Depuis 1484 Bourdichon porta officiellement le titre du « paintre et enlumineyur du roy » et son « varlet de chambre ». Très apprécié par Charles VIII qui lui fit installer en 1491 un cabinet de travail au château du Plessis-lès-Tours (« une estude pourvue d’un grand escabeau »), il mena une longue carrière officielle et vécut dans l’aisance avec des biens fonciers. Ses activités furent celles d’un enlumineur et peintre « à tout faire » : outre les tableaux religieux (dont un grand devant de l’autel représentant la Vierge en gloire en 1491), diverses miniatures et « histoires » (sacrées ou profanes), il réalisait divers travaux d’ornementation utilitaire et de décors éphémères qui incombèrent à sa charge tels que plans (ville et château de Nantes), vues panoramiques (ville de Caudebec), écus de parade et armoiries, enseignes, étendards et bannières, patrons de monnaies, d’orfèvrerie, de vitraux, d’habits d’équipages de guerre et de vêtements. Il fut toujours rémunéré à part pour tous ses travaux, ses paiements – de 8 à 400 livres – s’ajoutant à ses gages annuels de 240 livres tournois.
Bourdichon ne travailla pas uniquement pour la famille royale, mais également pour une clientèle de cour : le roi de Naples détrôné Frédéric III d’Aragon en exil à Tours, le comte Charles d’Angoulême, Louis d’Amboise et le confesseur de Charles VIII Jacques de Beaune, frère Jean Bourgeois et peut-être Pierre de Rohan, maréchal de Gié.
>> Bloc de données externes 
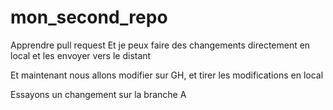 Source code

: # mon_second_repo
Apprendre pull request
Et je peux faire des changements directement en local et les envoyer vers le distant

Et maintenant nous allons modifier sur GH, et tirer les modifications en local

Essayons un changement sur la branche A
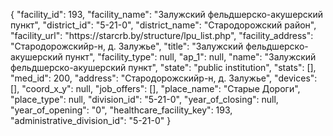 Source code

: {
    "facility_id": 193,
    "facility_name": "Залужский фельдшерско-акушерский пункт",
    "district_id": "5-21-0",
    "district_name": "Стародорожский район",
    "facility_url": "https:\/\/starcrb.by\/structure\/lpu_list.php",
    "facility_address": "Стародорожскийр-н, д. Залужье",
    "title": "Залужский фельдшерско-акушерский пункт",
    "facility_type": null,
    "ap_1": null,
    "name": "Залужский фельдшерско-акушерский пункт",
    "state": "public institution",
    "stats": [],
    "med_id": 200,
    "address": "Стародорожскийр-н, д. Залужье",
    "devices": [],
    "coord_x_y": null,
    "job_offers": [],
    "place_name": "Старые Дороги",
    "place_type": null,
    "division_id": "5-21-0",
    "year_of_closing": null,
    "year_of_opening": "0",
    "healthcare_facility_key": 193,
    "administrative_division_id": "5-21-0"
} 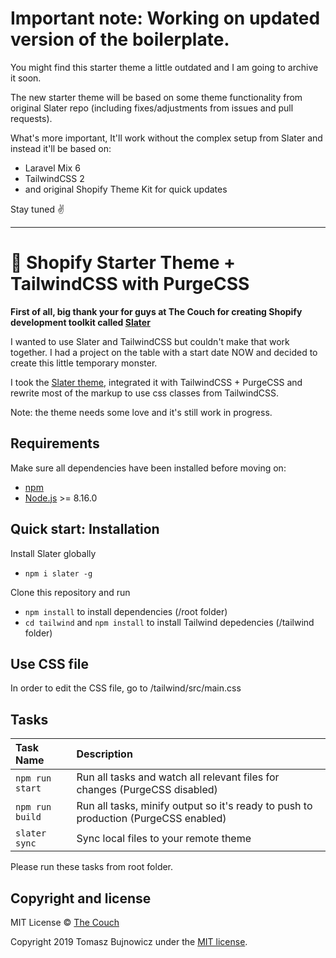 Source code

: # Important note: Working on updated version of the boilerplate.

You might find this starter theme a little outdated and I am going to archive it soon.

The new starter theme will be based on some theme functionality from original Slater repo (including fixes/adjustments from issues and pull requests).

What's more important, It'll work without the complex setup from Slater and instead it'll be based on:

* Laravel Mix 6
* TailwindCSS 2
* and original Shopify Theme Kit for quick updates

Stay tuned ✌

---

# 🚀 Shopify Starter Theme + TailwindCSS with PurgeCSS

**First of all, big thank your for guys at The Couch for creating Shopify development toolkit called [Slater](https://github.com/the-couch/slater)**

I wanted to use Slater and TailwindCSS but couldn't make that work together. I had a project on the table with a start date NOW and decided to create this little temporary monster.

I took the [Slater theme](https://github.com/the-couch/slater), integrated it with TailwindCSS + PurgeCSS and rewrite most of the markup to use css classes from TailwindCSS.

Note: the theme needs some love and it's still work in progress.

## Requirements
Make sure all dependencies have been installed before moving on:

* [npm](https://www.npmjs.com/get-npm)
* [Node.js](https://nodejs.org/en/download/) >= 8.16.0

## Quick start: Installation
Install Slater globally
- `npm i slater -g`

Clone this repository and run
- `npm install` to install dependencies (/root folder)
- `cd tailwind` and `npm install` to install Tailwind depedencies (/tailwind folder)

## Use CSS file
In order to edit the CSS file, go to /tailwind/src/main.css

## Tasks
| Task Name | Description
| :------------- | :------------- |
| `npm run start` | Run all tasks and watch all relevant files for changes (PurgeCSS disabled)
| `npm run build` | Run all tasks, minify output so it's ready to push to production  (PurgeCSS enabled)
| `slater sync` | Sync local files to your remote theme

Please run these tasks from root folder.

## Copyright and license
MIT License © [The Couch](https://thecouch.nyc)

Copyright 2019 Tomasz Bujnowicz under the [MIT license](http://opensource.org/licenses/MIT).
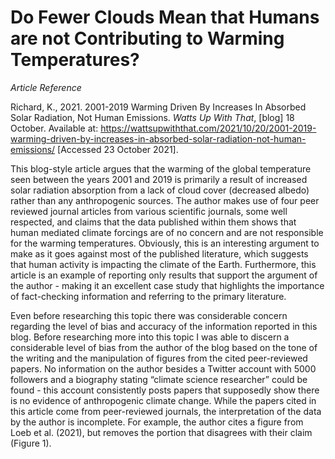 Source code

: # Do Fewer Clouds Mean that Humans are not Contributing to Warming Temperatures?
*Article Reference*

Richard, K., 2021. 2001-2019 Warming Driven By Increases In Absorbed Solar Radiation, Not Human Emissions. *Watts Up With That*, [blog] 18 October. Available at: <https://wattsupwiththat.com/2021/10/20/2001-2019-warming-driven-by-increases-in-absorbed-solar-radiation-not-human-emissions/> [Accessed 23 October 2021].

This blog-style article argues that the warming of the global temperature seen between the years 2001 and 2019 is primarily a result of increased solar radiation absorption from a lack of cloud cover (decreased albedo) rather than any anthropogenic sources. The author makes use of four peer reviewed journal articles from various scientific journals, some well respected, and claims that the data published within them shows that human mediated climate forcings are of no concern and are not responsible for the warming temperatures. Obviously, this is an interesting argument to make as it goes against most of the published literature, which suggests that human activity is impacting the climate of the Earth. Furthermore, this article is an example of reporting only results that support the argument of the author - making it an excellent case study that highlights the importance of fact-checking information and referring to the primary literature. 

Even before researching this topic there was considerable concern regarding the level of bias and accuracy of the information reported in this blog. Before researching more into this topic I was able to discern a considerable level of bias from the author of the blog based on the tone of the writing and the manipulation of figures from the cited peer-reviewed papers. No information on the author besides a Twitter account with 5000 followers and a biography stating “climate science researcher” could be found - this account consistently posts papers that supposedly show there is no evidence of anthropogenic climate change. While the papers cited in this article come from peer-reviewed journals, the interpretation of the data by the author is incomplete. For example, the author cites a figure from Loeb et al. (2021), but removes the portion that disagrees with their claim (Figure 1).

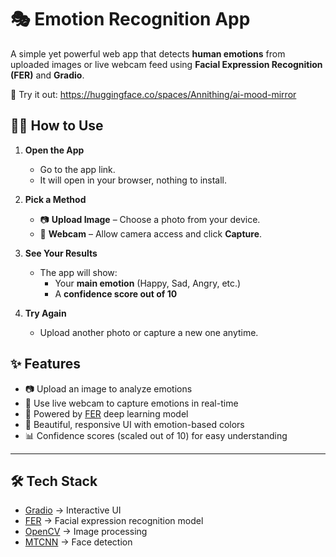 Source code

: # 🎭 Emotion Recognition App  

A simple yet powerful web app that detects **human emotions** from uploaded images or live webcam feed using **Facial Expression Recognition (FER)** and **Gradio**.  

🚀 Try it out:  https://huggingface.co/spaces/Annithing/ai-mood-mirror


## 🧑‍💻 How to Use

1. **Open the App**  
   - Go to the app link.  
   - It will open in your browser, nothing to install.  

2. **Pick a Method**  
   - 📷 **Upload Image** – Choose a photo from your device.  
   - 🎥 **Webcam** – Allow camera access and click **Capture**.  

3. **See Your Results**  
   - The app will show:  
     - Your **main emotion** (Happy, Sad, Angry, etc.)  
     - A **confidence score out of 10**  

4. **Try Again**  
   - Upload another photo or capture a new one anytime.  


## ✨ Features
- 📷 Upload an image to analyze emotions  
- 🎥 Use live webcam to capture emotions in real-time  
- 🧠 Powered by [FER](https://github.com/justinshenk/fer) deep learning model  
- 🎨 Beautiful, responsive UI with emotion-based colors  
- 📊 Confidence scores (scaled out of 10) for easy understanding  

---

## 🛠️ Tech Stack
- [Gradio](https://www.gradio.app/) → Interactive UI  
- [FER](https://github.com/justinshenk/fer) → Facial expression recognition model  
- [OpenCV](https://opencv.org/) → Image processing  
- [MTCNN](https://github.com/ipazc/mtcnn) → Face detection
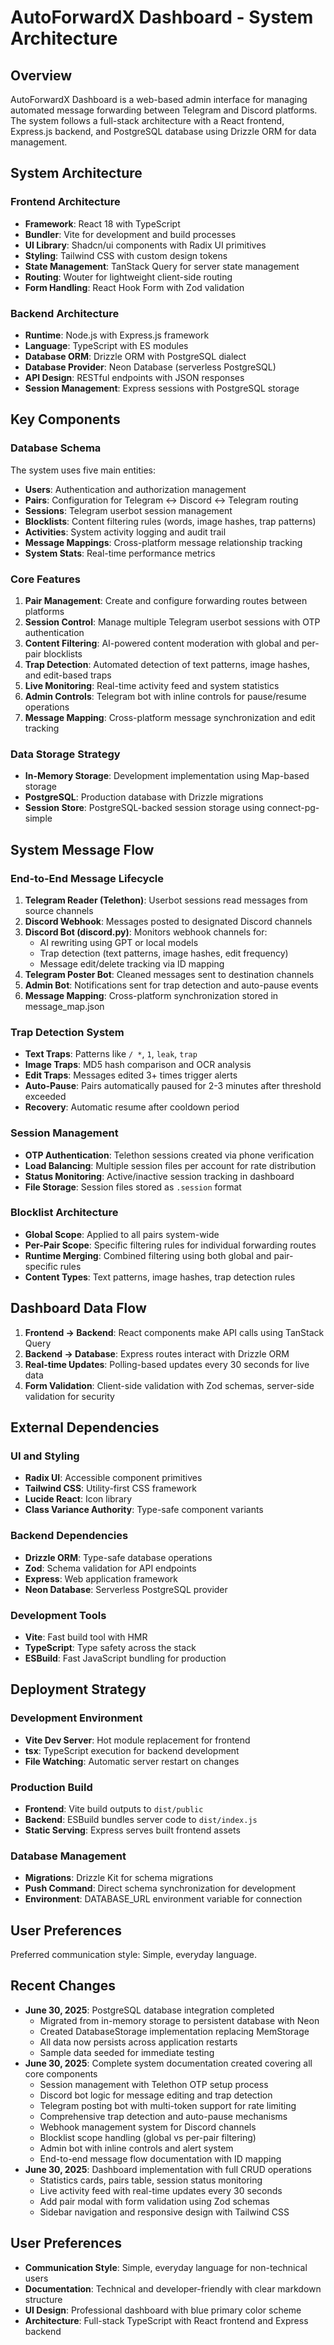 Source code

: # AutoForwardX Dashboard - System Architecture

## Overview

AutoForwardX Dashboard is a web-based admin interface for managing automated message forwarding between Telegram and Discord platforms. The system follows a full-stack architecture with a React frontend, Express.js backend, and PostgreSQL database using Drizzle ORM for data management.

## System Architecture

### Frontend Architecture
- **Framework**: React 18 with TypeScript
- **Bundler**: Vite for development and build processes
- **UI Library**: Shadcn/ui components with Radix UI primitives
- **Styling**: Tailwind CSS with custom design tokens
- **State Management**: TanStack Query for server state management
- **Routing**: Wouter for lightweight client-side routing
- **Form Handling**: React Hook Form with Zod validation

### Backend Architecture
- **Runtime**: Node.js with Express.js framework
- **Language**: TypeScript with ES modules
- **Database ORM**: Drizzle ORM with PostgreSQL dialect
- **Database Provider**: Neon Database (serverless PostgreSQL)
- **API Design**: RESTful endpoints with JSON responses
- **Session Management**: Express sessions with PostgreSQL storage

## Key Components

### Database Schema
The system uses five main entities:
- **Users**: Authentication and authorization management
- **Pairs**: Configuration for Telegram ↔ Discord ↔ Telegram routing
- **Sessions**: Telegram userbot session management
- **Blocklists**: Content filtering rules (words, image hashes, trap patterns)
- **Activities**: System activity logging and audit trail
- **Message Mappings**: Cross-platform message relationship tracking
- **System Stats**: Real-time performance metrics

### Core Features
1. **Pair Management**: Create and configure forwarding routes between platforms
2. **Session Control**: Manage multiple Telegram userbot sessions with OTP authentication
3. **Content Filtering**: AI-powered content moderation with global and per-pair blocklists
4. **Trap Detection**: Automated detection of text patterns, image hashes, and edit-based traps
5. **Live Monitoring**: Real-time activity feed and system statistics
6. **Admin Controls**: Telegram bot with inline controls for pause/resume operations
7. **Message Mapping**: Cross-platform message synchronization and edit tracking

### Data Storage Strategy
- **In-Memory Storage**: Development implementation using Map-based storage
- **PostgreSQL**: Production database with Drizzle migrations
- **Session Store**: PostgreSQL-backed session storage using connect-pg-simple

## System Message Flow

### End-to-End Message Lifecycle
1. **Telegram Reader (Telethon)**: Userbot sessions read messages from source channels
2. **Discord Webhook**: Messages posted to designated Discord channels
3. **Discord Bot (discord.py)**: Monitors webhook channels for:
   - AI rewriting using GPT or local models
   - Trap detection (text patterns, image hashes, edit frequency)
   - Message edit/delete tracking via ID mapping
4. **Telegram Poster Bot**: Cleaned messages sent to destination channels
5. **Admin Bot**: Notifications sent for trap detection and auto-pause events
6. **Message Mapping**: Cross-platform synchronization stored in message_map.json

### Trap Detection System
- **Text Traps**: Patterns like `/ *`, `1`, `leak`, `trap`
- **Image Traps**: MD5 hash comparison and OCR analysis
- **Edit Traps**: Messages edited 3+ times trigger alerts
- **Auto-Pause**: Pairs automatically paused for 2-3 minutes after threshold exceeded
- **Recovery**: Automatic resume after cooldown period

### Session Management
- **OTP Authentication**: Telethon sessions created via phone verification
- **Load Balancing**: Multiple session files per account for rate distribution
- **Status Monitoring**: Active/inactive session tracking in dashboard
- **File Storage**: Session files stored as `.session` format

### Blocklist Architecture
- **Global Scope**: Applied to all pairs system-wide
- **Per-Pair Scope**: Specific filtering rules for individual forwarding routes
- **Runtime Merging**: Combined filtering using both global and pair-specific rules
- **Content Types**: Text patterns, image hashes, trap detection rules

## Dashboard Data Flow

1. **Frontend → Backend**: React components make API calls using TanStack Query
2. **Backend → Database**: Express routes interact with Drizzle ORM
3. **Real-time Updates**: Polling-based updates every 30 seconds for live data
4. **Form Validation**: Client-side validation with Zod schemas, server-side validation for security

## External Dependencies

### UI and Styling
- **Radix UI**: Accessible component primitives
- **Tailwind CSS**: Utility-first CSS framework
- **Lucide React**: Icon library
- **Class Variance Authority**: Type-safe component variants

### Backend Dependencies
- **Drizzle ORM**: Type-safe database operations
- **Zod**: Schema validation for API endpoints
- **Express**: Web application framework
- **Neon Database**: Serverless PostgreSQL provider

### Development Tools
- **Vite**: Fast build tool with HMR
- **TypeScript**: Type safety across the stack
- **ESBuild**: Fast JavaScript bundling for production

## Deployment Strategy

### Development Environment
- **Vite Dev Server**: Hot module replacement for frontend
- **tsx**: TypeScript execution for backend development
- **File Watching**: Automatic server restart on changes

### Production Build
- **Frontend**: Vite build outputs to `dist/public`
- **Backend**: ESBuild bundles server code to `dist/index.js`
- **Static Serving**: Express serves built frontend assets

### Database Management
- **Migrations**: Drizzle Kit for schema migrations
- **Push Command**: Direct schema synchronization for development
- **Environment**: DATABASE_URL environment variable for connection

## User Preferences

Preferred communication style: Simple, everyday language.

## Recent Changes

- **June 30, 2025**: PostgreSQL database integration completed
  - Migrated from in-memory storage to persistent database with Neon
  - Created DatabaseStorage implementation replacing MemStorage
  - All data now persists across application restarts
  - Sample data seeded for immediate testing
- **June 30, 2025**: Complete system documentation created covering all core components
  - Session management with Telethon OTP setup process
  - Discord bot logic for message editing and trap detection
  - Telegram posting bot with multi-token support for rate limiting
  - Comprehensive trap detection and auto-pause mechanisms
  - Webhook management system for Discord channels
  - Blocklist scope handling (global vs per-pair filtering)
  - Admin bot with inline controls and alert system
  - End-to-end message flow documentation with ID mapping
- **June 30, 2025**: Dashboard implementation with full CRUD operations
  - Statistics cards, pairs table, session status monitoring
  - Live activity feed with real-time updates every 30 seconds
  - Add pair modal with form validation using Zod schemas
  - Sidebar navigation and responsive design with Tailwind CSS

## User Preferences

- **Communication Style**: Simple, everyday language for non-technical users
- **Documentation**: Technical and developer-friendly with clear markdown structure
- **UI Design**: Professional dashboard with blue primary color scheme
- **Architecture**: Full-stack TypeScript with React frontend and Express backend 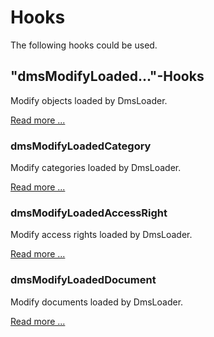 Hooks
=====

The following hooks could be used.

## "dmsModifyLoaded..."-Hooks

Modify objects loaded by DmsLoader.

[Read more ...](https://github.com/ContaoDMS/documentation/blob/master/manual/developer/hooks/dmsModifyHooks.md)

### dmsModifyLoadedCategory

Modify categories loaded by DmsLoader.

[Read more ...](https://github.com/ContaoDMS/documentation/blob/master/manual/developer/hooks/dmsModifyHooks.md#dmsmodifyloadedcategory)

### dmsModifyLoadedAccessRight

Modify access rights loaded by DmsLoader.

[Read more ...](https://github.com/ContaoDMS/documentation/blob/master/manual/developer/hooks/dmsModifyHooks.md#dmsmodifyloadedaccessright)

### dmsModifyLoadedDocument

Modify documents loaded by DmsLoader.

[Read more ...](https://github.com/ContaoDMS/documentation/blob/master/manual/developer/hooks/dmsModifyHooks.md#dmsmodifyloadeddocument) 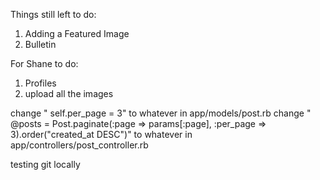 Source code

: Things still left to do:

1. Adding a Featured Image
2. Bulletin

For Shane to do:
1. Profiles
2. upload all the images

change "    self.per_page = 3" to whatever in app/models/post.rb
change " @posts = Post.paginate(:page => params[:page], :per_page => 3).order("created_at DESC")" to whatever in app/controllers/post_controller.rb

testing git locally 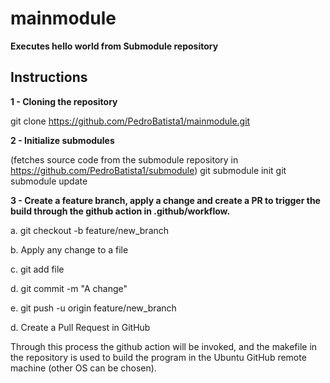 # mainmodule
**Executes hello world from Submodule repository**

## Instructions

**1 - Cloning the repository**

git clone https://github.com/PedroBatista1/mainmodule.git

**2 - Initialize submodules**

(fetches source code from the submodule repository in https://github.com/PedroBatista1/submodule)
git submodule init
git submodule update

**3 - Create a feature branch, apply a change and create a PR to trigger the build through the github action in .github/workflow.**

a. git checkout -b feature/new_branch 

b. Apply any change to a file

c. git add file

d. git commit -m "A change"

e. git push -u origin feature/new_branch

d. Create a Pull Request in GitHub

Through this process the github action will be invoked, and the makefile in the repository is used to build the program in the Ubuntu GitHub remote machine (other OS can be chosen).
Son œuvre d’enlumineur fut très abondante mais, son succès lui ayant entraîné des imitateurs ou des sous-traitants, il convient de réduire son corpus aux manuscrits les plus conformes à son seul ouvrage attesté, les Grandes Heures d’Anne de Bretagne, dont le paiement était ordonné en 1508 et qui sont donc situées après le milieu de sa carrière. En revanche, l’absence de peintures complique fortement l’attribution à Bourdichon de portraits, alors même que son activité dans ce domaine est largement documentée. Ainsi, en 1491 il « fait et pourctrait le roy et la royne en deux tableaux auprès du vif, et ma demoiselle de Tarante, en ung autre tableau auprès du vif », puis « encores ledit seigneur [Charles VII] au vif, entier, vestu de veloux thanné ; quatre tableaux dont en l’ung y a sept histoires et frère Jehan Bourgeois qui presche, avecques son disciple, le Roy nostre dict seigneur estant çà genoux [...]. » En 1507 il peignit par ordre de Louis XII le portrait de saint François de Paule en odeur de sainteté. Ce portrait fut envoyé au pape Léon X lors de la canonisation du saint en 1519. Malheureusement perdu, il est surtout connu d’après de nombreuses gravures du XVIIe siècle qui semblent peu fidèles. Enfin, il exécuta plusieurs portraits en 1516, dont celui du roi François. Il semble pourtant que Bourdichon fut surtout copiste, reprenant les portraits exécutés par des portraitistes officiels, comme Perréal ou Clouet.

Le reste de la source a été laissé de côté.